Exercise brief:
Among the lines of the records below, count those with the word "tilde". Reply with that number alone.

(Records provided)

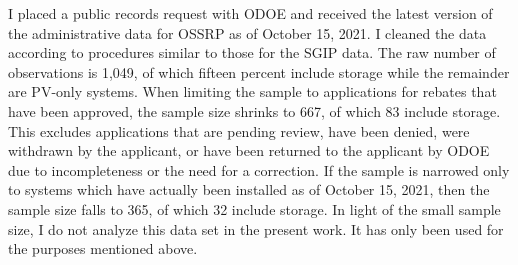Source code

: I placed a public records request with ODOE and received the latest version of the administrative data for OSSRP as of October 15\Xth, 2021. I cleaned the data according to procedures similar to those for the SGIP data. The raw number of observations is 1,049, of which fifteen percent include storage while the remainder are PV-only systems. When limiting the sample to applications for rebates that have been approved, the sample size shrinks to 667, of which 83 include storage. This excludes applications that are pending review, have been denied, were withdrawn by the applicant, or have been returned to the applicant by ODOE due to incompleteness or the need for a correction. If the sample is narrowed only to systems which have actually been installed as of October 15\Xth, 2021, then the sample size falls to 365, of which 32 include storage. In light of the small sample size, I do not analyze this data set in the present work. It has only been used for the purposes mentioned above.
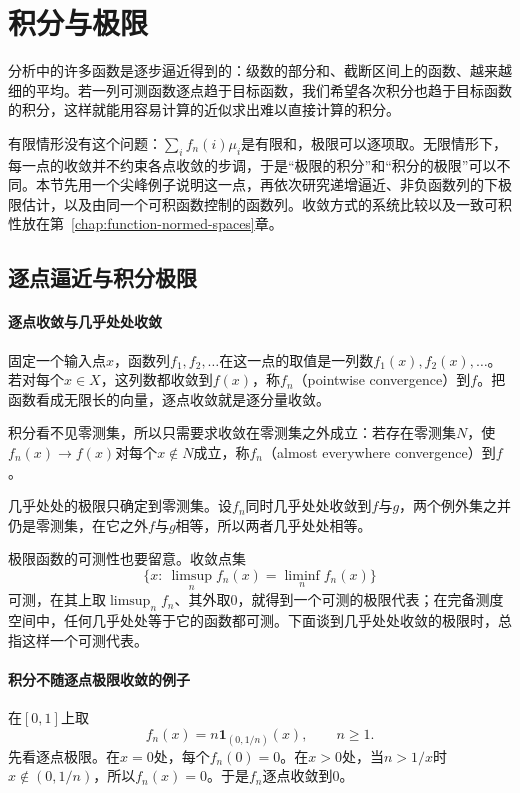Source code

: \section{积分与极限}
\label{sec:integ-limits}

分析中的许多函数是逐步逼近得到的：级数的部分和、截断区间上的函数、越来越细的平均。若一列可测函数逐点趋于目标函数，我们希望各次积分也趋于目标函数的积分，这样就能用容易计算的近似求出难以直接计算的积分。

有限情形没有这个问题：$\sum_if_n(i)\mu_i$是有限和，极限可以逐项取。无限情形下，每一点的收敛并不约束各点收敛的步调，于是“极限的积分”和“积分的极限”可以不同。本节先用一个尖峰例子说明这一点，再依次研究递增逼近、非负函数列的下极限估计，以及由同一个可积函数控制的函数列。收敛方式的系统比较以及一致可积性放在第~\ref{chap:function-normed-spaces}章。

\subsection{逐点逼近与积分极限}
\label{sec:integ-pointwise}

\paragraph{逐点收敛与几乎处处收敛}
固定一个输入点$x$，函数列$f_1,f_2,\dots$在这一点的取值是一列数$f_1(x),f_2(x),\dots$。若对每个$x\in X$，这列数都收敛到$f(x)$，称$f_n$（pointwise convergence）到$f$。把函数看成无限长的向量，逐点收敛就是逐分量收敛。

积分看不见零测集，所以只需要求收敛在零测集之外成立：若存在零测集$N$，使$f_n(x)\to f(x)$对每个$x\notin N$成立，称$f_n$（almost everywhere convergence）到$f$。

几乎处处的极限只确定到零测集。设$f_n$同时几乎处处收敛到$f$与$g$，两个例外集之并仍是零测集，在它之外$f$与$g$相等，所以两者几乎处处相等。

极限函数的可测性也要留意。收敛点集
\[
 \{x:\ \limsup_nf_n(x)=\liminf_nf_n(x)\}
\]
可测，在其上取$\limsup_nf_n$、其外取$0$，就得到一个可测的极限代表；在完备测度空间中，任何几乎处处等于它的函数都可测。下面谈到几乎处处收敛的极限时，总指这样一个可测代表。

\paragraph{积分不随逐点极限收敛的例子}
在$[0,1]$上取
\[
 f_n(x)=n\mathbf 1_{(0,1/n)}(x),\qquad n\geq1.
\]
先看逐点极限。在$x=0$处，每个$f_n(0)=0$。在$x>0$处，当$n>1/x$时$x\notin(0,1/n)$，所以$f_n(x)=0$。于是$f_n$逐点收敛到$0$。

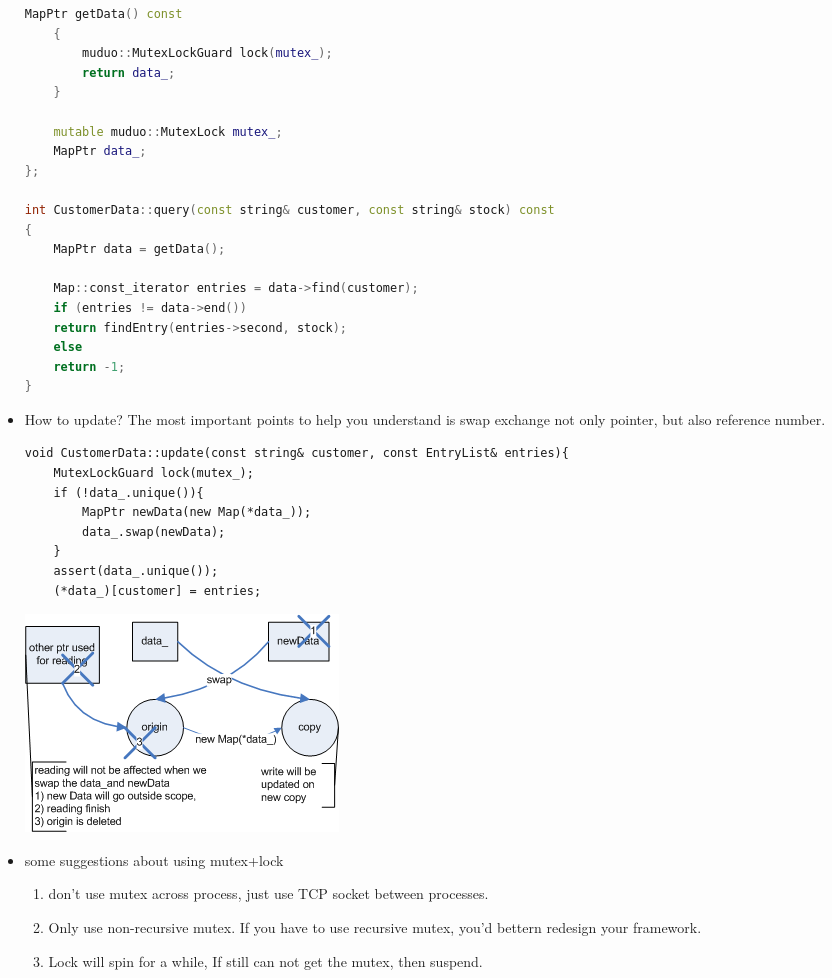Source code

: \documentclass[a4paper,11pt,twoside]{book}
\begin{document}
\begin{itemize}
\begin{lstlisting}[frame=single, language=c++]
	MapPtr getData() const
	{
		muduo::MutexLockGuard lock(mutex_);
		return data_;
	}
	
	mutable muduo::MutexLock mutex_;
	MapPtr data_;
};

int CustomerData::query(const string& customer, const string& stock) const
{
	MapPtr data = getData();
	
	Map::const_iterator entries = data->find(customer);
	if (entries != data->end())
	return findEntry(entries->second, stock);
	else
	return -1;
}
\end{lstlisting}

\item How to update? The most important points to help you understand is swap exchange not only pointer, but also reference number. 
\begin{lstlisting}
void CustomerData::update(const string& customer, const EntryList& entries){
    MutexLockGuard lock(mutex_);
	if (!data_.unique()){
	    MapPtr newData(new Map(*data_));
		data_.swap(newData);
    }
	assert(data_.unique());
	(*data_)[customer] = entries;
\end{lstlisting}

\begin{center}
		\includegraphics[width=0.65\linewidth]{pics/read_copy.png}
\end{center}


    \item some suggestions about using mutex+lock
\begin{enumerate}
    \item don't use mutex across process, just use TCP socket between processes. 

    \item Only use non-recursive mutex. If you have to use recursive mutex, you'd bettern redesign your framework.

    \item Lock will spin for a while, If still can not get the mutex, then suspend.

\end{enumerate}

\end{itemize}
\end{document}

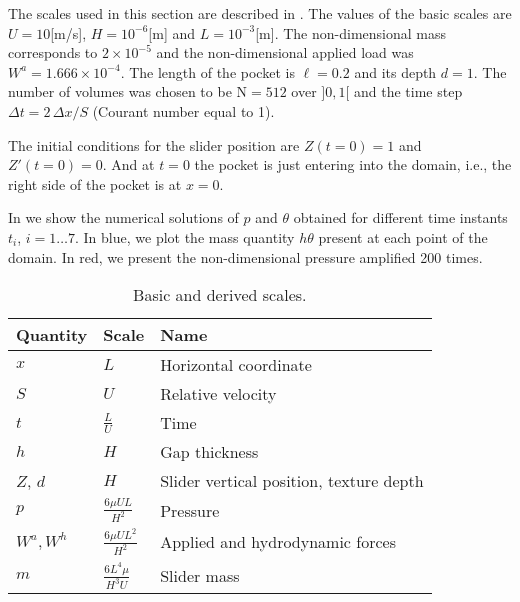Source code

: The scales used in this section are described in . The values of the basic scales are $U=10$[m/s], $H=10^{-6}$[m] and $L=10^{-3}$[m]. The non-dimensional mass corresponds to $2\times 10^{-5}$ and the non-dimensional applied load was $W^a=1.666\times 10^{-4}$. The length of the pocket is $\ell = 0.2$ and its depth $d=1$. The number of volumes was chosen to be N$={}512$ over $]0,1[$ and the time step $\Delta t = 2\,
\Delta x /S$ (Courant number equal to 1).

The initial conditions for the slider position are $Z(t=0)=1$ and $Z'(t=0)=0$. And at $t=0$ the pocket is just entering into the domain, i.e., the right side of the pocket is at $x=0$.

In  we show the numerical solutions of $p$ and $\theta$ obtained for different time instants $t_i$, $i=1\ldots 7$. In blue, we plot the mass quantity $h\theta$ present at each point of the domain. In red, we present the non-dimensional pressure amplified 200 times.
\begin{table}[ht]
\centering
\begin{tabular}{lll}
\toprule
Quantity & Scale & Name\\ \midrule
$x$ & ${L}$ & Horizontal coordinate\\
$S$ & ${U}$ & Relative velocity\\
$t$ & $\frac{L}{U}$ & Time\\
$h$ & $H$ & Gap thickness\\
$Z$, $d$ & $H$ & Slider vertical position, texture depth\\
$p$ & $\frac{6\mu U L}{H^2}$ & Pressure\\
$W^{a}, W^h$ & $\frac{6\mu U L^2}{H^2}$ & Applied and hydrodynamic forces\\
$m$ & $\frac{6 L^4 \mu}{H^3 U}$ & Slider mass \\ \bottomrule
\end{tabular}
\caption[Basic and derived scales for traveling pocket with dynamic behavior of the slider]{Basic and derived scales.}\label{tab:pocket_dynamic_scales}
\end{table}

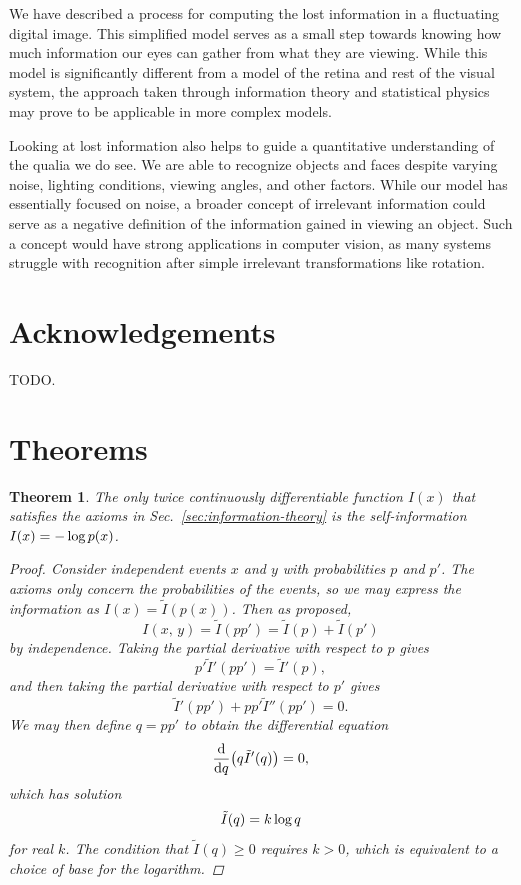 \documentclass[aps,reprint,floatfix]{revtex4-2}
\renewcommand\mathrm\textnormal%
\theoremstyle{plain}
\newtheorem{thm}{Theorem}[section]
\theoremstyle{definition}
\renewcommand\log{\operatorname{\mathrm{log}}}
\begin{document}
We have described a process for computing the lost information in a fluctuating
digital image. This simplified model serves as a small step towards knowing how
much information our eyes can gather from what they are viewing. While this
model is significantly different from a model of the retina and rest of the
visual system, the approach taken through information theory and statistical
physics may prove to be applicable in more complex models.

Looking at lost information also helps to guide a quantitative understanding of
the qualia we do see. We are able to recognize objects and faces despite varying
noise, lighting conditions, viewing angles, and other factors. While our model
has essentially focused on noise, a broader concept of irrelevant information
could serve as a negative definition of the information gained in viewing an
object. Such a concept would have strong applications in computer vision, as
many systems struggle with recognition after simple irrelevant transformations
like rotation.

\section{Acknowledgements}

TODO.

\appendix

\section{Theorems}

\begin{thm}\label{thm:self-information}
  The only twice continuously differentiable function $I(x)$ that satisfies the
  axioms in Sec.~\ref{sec:information-theory} is the self-information $I(x) =
  -\log p(x)$.
  \begin{proof}
    Consider independent events $x$ and $y$ with probabilities $p$ and $p'$. The
    axioms only concern the probabilities of the events, so we may express the
    information as $I(x) = \tilde{I}(p(x))$. Then as proposed,
    \[
      I(x,\, y)
      = \tilde{I}(pp')
      = \tilde{I}(p) + \tilde{I}(p')
    \]
    by independence. Taking the partial derivative with respect to $p$ gives
    \[
      p' \tilde{I}'(pp')
      = \tilde{I}'(p),
    \]
    and then taking the partial derivative with respect to $p'$ gives
    \[
      \tilde{I}'(pp') + pp' \tilde{I}''(pp')
      = 0.
    \]
    We may then define $q = pp'$ to obtain the differential equation
    \[
      \dv{q}\qty(q \tilde{I}'(q))
      = 0,
    \]
    which has solution
    \[
      \tilde{I}(q) = k\log q
    \]
    for real $k$. The condition that $\tilde{I}(q) \ge 0$ requires $k > 0$,
    which is equivalent to a choice of base for the logarithm.
  \end{proof}
\end{thm}
\end{document}
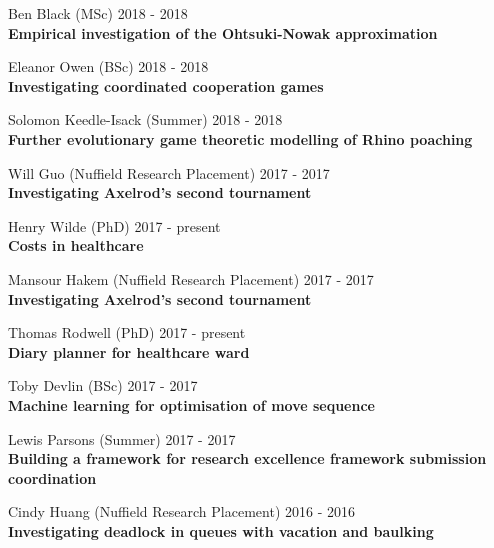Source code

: \documentclass[10pt]{res} %
\begin{document}
\begin{resume}
\begin{etaremune}
\item
    Ben Black (MSc) \hfill 2018 -
    2018\\
\textbf{Empirical investigation of the Ohtsuki-Nowak approximation}\\

\item
    Eleanor Owen (BSc) \hfill 2018 -
    2018\\
\textbf{Investigating coordinated cooperation games}\\

\item
    Solomon Keedle-Isack (Summer) \hfill 2018 -
    2018\\
\textbf{Further evolutionary game theoretic modelling of Rhino poaching}\\

\item
    Will Guo (Nuffield Research Placement) \hfill 2017 -
    2017\\
\textbf{Investigating Axelrod's second tournament}\\

\item
    Henry Wilde (PhD) \hfill 2017 -
    present\\
\textbf{Costs in healthcare}\\

\item
    Mansour Hakem (Nuffield Research Placement) \hfill 2017 -
    2017\\
\textbf{Investigating Axelrod's second tournament}\\

\item
    Thomas Rodwell (PhD) \hfill 2017 -
    present\\
\textbf{Diary planner for healthcare ward}\\

\item
    Toby Devlin (BSc) \hfill 2017 -
    2017\\
\textbf{Machine learning for optimisation of move sequence}\\

\item
    Lewis Parsons (Summer) \hfill 2017 -
    2017\\
\textbf{Building a framework for research excellence framework submission coordination}\\

\item
    Cindy Huang (Nuffield Research Placement) \hfill 2016 -
    2016\\
\textbf{Investigating deadlock in queues with vacation and baulking}\\


\end{etaremune}
\end{resume}
\end{document}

(End Records provided)

Response to this task:
9